## DIRECTIONS
Reproduce the records precisely. Omit every picture.

## GIVEN ENTRIES
┏━━

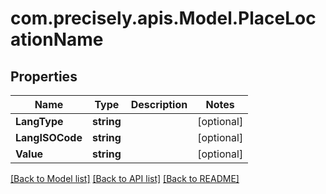 # com.precisely.apis.Model.PlaceLocationName
## Properties

Name | Type | Description | Notes
------------ | ------------- | ------------- | -------------
**LangType** | **string** |  | [optional] 
**LangISOCode** | **string** |  | [optional] 
**Value** | **string** |  | [optional] 

[[Back to Model list]](../README.md#documentation-for-models) [[Back to API list]](../README.md#documentation-for-api-endpoints) [[Back to README]](../README.md)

┗━━

## RESULT FOR THIS TASK
 # com.precisely.apis.Model.PlaceLocationName
## Properties

Name | Type | Description | Notes
------------ | ------------- | ------------- | -------------
**LangType** | **string** |  | [optional] 
**LangISOCode** | **string** |  | [optional] 
**Value** | **string** |  | [optional] 

[[Back to Model list]](../README.md#documentation-for-models) [[Back to API list]](../README.md#documentation-for-api-endpoints) [[Back to README]](../README.md)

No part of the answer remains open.